**What is required**: Copy out the entries that follow. Leave none out.

[Opening Data to use section]

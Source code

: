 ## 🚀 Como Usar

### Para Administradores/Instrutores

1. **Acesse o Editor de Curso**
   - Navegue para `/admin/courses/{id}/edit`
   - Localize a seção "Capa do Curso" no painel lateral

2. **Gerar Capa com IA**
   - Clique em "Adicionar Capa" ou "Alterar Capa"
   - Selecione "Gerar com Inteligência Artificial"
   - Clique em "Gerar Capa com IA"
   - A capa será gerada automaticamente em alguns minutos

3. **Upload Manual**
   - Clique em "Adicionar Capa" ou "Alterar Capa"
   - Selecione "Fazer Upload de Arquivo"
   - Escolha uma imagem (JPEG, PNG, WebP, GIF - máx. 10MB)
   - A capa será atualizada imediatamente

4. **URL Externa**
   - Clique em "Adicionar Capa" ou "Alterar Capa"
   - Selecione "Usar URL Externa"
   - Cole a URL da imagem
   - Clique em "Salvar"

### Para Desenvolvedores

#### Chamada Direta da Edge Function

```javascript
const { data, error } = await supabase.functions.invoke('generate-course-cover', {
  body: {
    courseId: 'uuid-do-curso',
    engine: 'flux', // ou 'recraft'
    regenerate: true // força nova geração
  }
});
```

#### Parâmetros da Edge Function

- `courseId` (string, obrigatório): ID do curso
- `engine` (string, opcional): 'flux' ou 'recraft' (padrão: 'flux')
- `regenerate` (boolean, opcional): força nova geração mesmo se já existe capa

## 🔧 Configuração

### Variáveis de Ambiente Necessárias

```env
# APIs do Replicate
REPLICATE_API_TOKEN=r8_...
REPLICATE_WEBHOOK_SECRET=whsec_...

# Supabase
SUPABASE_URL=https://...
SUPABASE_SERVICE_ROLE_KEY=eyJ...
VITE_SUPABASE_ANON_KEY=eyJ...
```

[Closing Data to use section]

**Finished task**:
Source code

: ## 🚀 Como Usar

### Para Administradores/Instrutores

1. **Acesse o Editor de Curso**
   - Navegue para `/admin/courses/{id}/edit`
   - Localize a seção "Capa do Curso" no painel lateral

2. **Gerar Capa com IA**
   - Clique em "Adicionar Capa" ou "Alterar Capa"
   - Selecione "Gerar com Inteligência Artificial"
   - Clique em "Gerar Capa com IA"
   - A capa será gerada automaticamente em alguns minutos

3. **Upload Manual**
   - Clique em "Adicionar Capa" ou "Alterar Capa"
   - Selecione "Fazer Upload de Arquivo"
   - Escolha uma imagem (JPEG, PNG, WebP, GIF - máx. 10MB)
   - A capa será atualizada imediatamente

4. **URL Externa**
   - Clique em "Adicionar Capa" ou "Alterar Capa"
   - Selecione "Usar URL Externa"
   - Cole a URL da imagem
   - Clique em "Salvar"

### Para Desenvolvedores

#### Chamada Direta da Edge Function

```javascript
const { data, error } = await supabase.functions.invoke('generate-course-cover', {
  body: {
    courseId: 'uuid-do-curso',
    engine: 'flux', // ou 'recraft'
    regenerate: true // força nova geração
  }
});
```

#### Parâmetros da Edge Function

- `courseId` (string, obrigatório): ID do curso
- `engine` (string, opcional): 'flux' ou 'recraft' (padrão: 'flux')
- `regenerate` (boolean, opcional): força nova geração mesmo se já existe capa

## 🔧 Configuração

### Variáveis de Ambiente Necessárias

```env
# APIs do Replicate
REPLICATE_API_TOKEN=r8_...
REPLICATE_WEBHOOK_SECRET=whsec_...

# Supabase
SUPABASE_URL=https://...
SUPABASE_SERVICE_ROLE_KEY=eyJ...
VITE_SUPABASE_ANON_KEY=eyJ...
```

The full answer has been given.